Two copies of the treaty of December 8, 1923, with Germany are enclosed.4 You are requested, unless you perceive objection, to inquire [Page 595]whether it would be agreeable to the Government of Peru to proceed to the negotiation with the United States of a similar treaty. A special draft will, of course, be prepared for presentation to Peru if this proposal is acceptable to the Peruvian Government. It is probable that certain departures from the text of the German treaty should be made either in the special text to be submitted to the Government of Peru or, on behalf of either party, during the course of negotiations. In view of the existence of the Convention and Protocol Facilitating the Work of Traveling Salesmen entered into by the United States and Peru on January 19, 1923,5 Articles XIV and XV of the German treaty would be omitted in a draft treaty presented to Peru.

It would be gratifying if, among its early treaties embodying the principle of unconditional most-favored-nation treatment, the United States could celebrate a general commercial treaty with Peru. The lack of such a treaty with Peru since the Treaty of Friendship, Commerce and Navigation, concluded August 31, 1887,6 was terminated on November 1, 1899, is a matter of regret to this Government and it hopes that a comprehensive modern agreement may now be entered into. You will of course keep in mind in this connection that a most-favored-nation clause with a condition, such as that contained in Article III of the treaty of September 6, 1870,7 between this country and Peru would not now be acceptable to the United States.

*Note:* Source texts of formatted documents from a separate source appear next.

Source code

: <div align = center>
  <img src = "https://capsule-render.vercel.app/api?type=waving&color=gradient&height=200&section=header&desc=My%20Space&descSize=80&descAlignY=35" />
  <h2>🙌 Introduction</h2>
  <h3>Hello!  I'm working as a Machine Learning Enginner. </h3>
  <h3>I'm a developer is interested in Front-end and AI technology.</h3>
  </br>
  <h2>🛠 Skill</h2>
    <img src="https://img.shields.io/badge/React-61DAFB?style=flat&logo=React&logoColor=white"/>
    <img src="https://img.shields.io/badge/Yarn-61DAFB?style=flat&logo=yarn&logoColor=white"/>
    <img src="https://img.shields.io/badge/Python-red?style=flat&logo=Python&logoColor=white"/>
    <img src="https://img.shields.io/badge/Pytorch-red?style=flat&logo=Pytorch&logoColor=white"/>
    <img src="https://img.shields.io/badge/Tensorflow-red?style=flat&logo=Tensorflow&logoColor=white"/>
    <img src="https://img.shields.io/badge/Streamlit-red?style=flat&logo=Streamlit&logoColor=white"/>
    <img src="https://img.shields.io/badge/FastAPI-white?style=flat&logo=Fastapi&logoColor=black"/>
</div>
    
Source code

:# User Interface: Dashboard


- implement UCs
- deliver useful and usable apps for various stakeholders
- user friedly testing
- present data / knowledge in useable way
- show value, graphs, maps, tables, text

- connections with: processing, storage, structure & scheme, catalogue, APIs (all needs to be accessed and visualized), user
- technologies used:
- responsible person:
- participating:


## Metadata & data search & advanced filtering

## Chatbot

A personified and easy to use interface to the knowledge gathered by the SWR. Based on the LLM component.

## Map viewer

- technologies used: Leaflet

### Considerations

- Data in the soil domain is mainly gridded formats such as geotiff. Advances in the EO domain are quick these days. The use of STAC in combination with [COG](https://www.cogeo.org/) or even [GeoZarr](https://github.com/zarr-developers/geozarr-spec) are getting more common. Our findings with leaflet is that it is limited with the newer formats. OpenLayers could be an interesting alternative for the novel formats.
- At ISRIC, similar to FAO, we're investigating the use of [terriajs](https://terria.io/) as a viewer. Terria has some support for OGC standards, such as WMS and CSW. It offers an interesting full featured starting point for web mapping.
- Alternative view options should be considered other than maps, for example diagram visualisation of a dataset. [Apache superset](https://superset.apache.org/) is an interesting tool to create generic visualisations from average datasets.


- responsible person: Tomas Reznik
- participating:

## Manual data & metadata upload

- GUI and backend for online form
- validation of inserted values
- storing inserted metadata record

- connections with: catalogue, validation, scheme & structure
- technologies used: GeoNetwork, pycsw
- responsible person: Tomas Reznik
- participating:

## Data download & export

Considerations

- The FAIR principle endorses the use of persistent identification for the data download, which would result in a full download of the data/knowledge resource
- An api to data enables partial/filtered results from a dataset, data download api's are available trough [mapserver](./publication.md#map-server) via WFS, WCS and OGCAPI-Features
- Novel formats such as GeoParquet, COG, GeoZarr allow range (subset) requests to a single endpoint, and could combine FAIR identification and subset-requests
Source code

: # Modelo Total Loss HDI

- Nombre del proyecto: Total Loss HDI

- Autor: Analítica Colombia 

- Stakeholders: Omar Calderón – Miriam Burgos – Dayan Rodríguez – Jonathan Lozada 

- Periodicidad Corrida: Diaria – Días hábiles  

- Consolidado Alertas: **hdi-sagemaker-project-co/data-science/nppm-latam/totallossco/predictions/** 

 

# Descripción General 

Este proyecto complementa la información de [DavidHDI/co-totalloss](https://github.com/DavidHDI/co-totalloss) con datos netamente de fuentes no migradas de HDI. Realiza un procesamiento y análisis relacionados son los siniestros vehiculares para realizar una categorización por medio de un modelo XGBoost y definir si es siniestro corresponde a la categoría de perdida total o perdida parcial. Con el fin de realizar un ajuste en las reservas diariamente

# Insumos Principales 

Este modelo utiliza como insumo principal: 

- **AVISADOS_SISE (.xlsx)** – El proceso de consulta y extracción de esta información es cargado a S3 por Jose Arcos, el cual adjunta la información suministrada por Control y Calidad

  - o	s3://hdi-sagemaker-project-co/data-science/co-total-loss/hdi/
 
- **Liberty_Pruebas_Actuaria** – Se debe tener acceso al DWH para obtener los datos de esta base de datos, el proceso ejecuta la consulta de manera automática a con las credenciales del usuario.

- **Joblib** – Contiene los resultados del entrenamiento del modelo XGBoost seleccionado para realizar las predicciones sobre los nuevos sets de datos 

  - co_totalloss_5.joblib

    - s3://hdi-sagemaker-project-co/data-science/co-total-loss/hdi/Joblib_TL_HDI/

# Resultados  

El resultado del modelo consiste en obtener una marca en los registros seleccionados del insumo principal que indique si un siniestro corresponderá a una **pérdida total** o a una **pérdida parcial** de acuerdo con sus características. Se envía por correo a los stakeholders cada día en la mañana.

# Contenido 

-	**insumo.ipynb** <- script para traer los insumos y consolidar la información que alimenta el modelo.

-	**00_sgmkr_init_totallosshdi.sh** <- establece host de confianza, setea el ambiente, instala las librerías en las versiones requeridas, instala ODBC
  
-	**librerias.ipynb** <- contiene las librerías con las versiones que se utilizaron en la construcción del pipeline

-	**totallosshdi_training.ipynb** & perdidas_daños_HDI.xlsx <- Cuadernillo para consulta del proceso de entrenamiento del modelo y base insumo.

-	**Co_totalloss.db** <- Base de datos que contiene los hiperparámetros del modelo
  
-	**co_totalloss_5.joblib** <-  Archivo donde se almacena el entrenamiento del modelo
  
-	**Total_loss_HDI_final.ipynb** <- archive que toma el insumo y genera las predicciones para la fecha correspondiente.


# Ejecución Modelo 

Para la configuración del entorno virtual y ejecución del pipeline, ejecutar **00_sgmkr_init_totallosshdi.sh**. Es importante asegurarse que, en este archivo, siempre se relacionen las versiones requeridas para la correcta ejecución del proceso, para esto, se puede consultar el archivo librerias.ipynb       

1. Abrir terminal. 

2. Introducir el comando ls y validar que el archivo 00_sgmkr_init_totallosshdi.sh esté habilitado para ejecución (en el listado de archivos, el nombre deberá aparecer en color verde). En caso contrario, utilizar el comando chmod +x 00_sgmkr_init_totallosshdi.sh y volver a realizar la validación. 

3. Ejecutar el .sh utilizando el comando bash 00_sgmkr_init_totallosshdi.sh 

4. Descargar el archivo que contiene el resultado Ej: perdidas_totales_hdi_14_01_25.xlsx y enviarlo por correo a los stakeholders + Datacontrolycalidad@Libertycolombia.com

For your confidential information, though the Department, in proposing a treaty with Peru, is influenced chiefly by its policy of concluding with other countries generally treaties containing the unconditional most-favored-nation clause, you are nevertheless desired to use especial diligence in seeking a favorable response from the Peruvian Government in order to forestall any efforts that other countries may be planning to make for the purpose of interposing in South America arrangements based upon special privilege—a policy wholly antagonistic to the policy of equality of treatment which the United States is undertaking to promote. You may recall in this connection that in 1923 this Government renounced the preferential customs treatment which certain American products had been receiving in Brazil and requested instead a pledge of equal footing with other countries in the Brazilian market.8

For your further confidential information and guidance, the Department was informed some time ago that there was a, movement on [Page 596]the part of Spain to seek from the countries of Latin America special commercial concessions in return for certain advantages to be accorded to their commerce in Spain. In this connection see the Department’s circular instruction dated April 19, 1926.9

The Department either has transmitted or expects at an early date to transmit instructions, similar to the present instruction, to the American missions in the other South American capitals except Ecuador, the political regime now functioning in which is not recognized by the United States, and, at least for the present, Panama, with which an important treaty of a different kind still remains pending.10

I am [etc.]

Frank B. Kellogg
  1. See Foreign Relations, 1923, vol. i, pp. 121 ff.
  2. 42 Stat. 858, 944.
  3. For treaties and modi vivendi referred to in this instruction and not cited therein, see footnotes to similar instruction, No. 1162, Aug. 21, 1926, to the Ambassador in Brazil, Foreign Relations, 1926, vol. i, p. 569.
  4. Ibid., 1923, vol. ii, p. 29.
  5. See Foreign Relations, 1919, vol. i, p. 45, footnote 47; Malloy, Treaties, 1910–1923, vol. iii, p. 2800.
  6. Malloy, Treaties, 1776–1909, vol. ii, p. 1431.
  7. Ibid., pp. 1414, 1415.
  8. See Foreign Relations, 1923, vol. i, pp. 453 ff.
  9. Not printed.
  10. i. e., the unperfected treaty between the United States and Panama, signed July 28, 1926. See ante, pp. 484 ff.; also Foreign Relations, 1926, vol. ii, pp. 828 ff.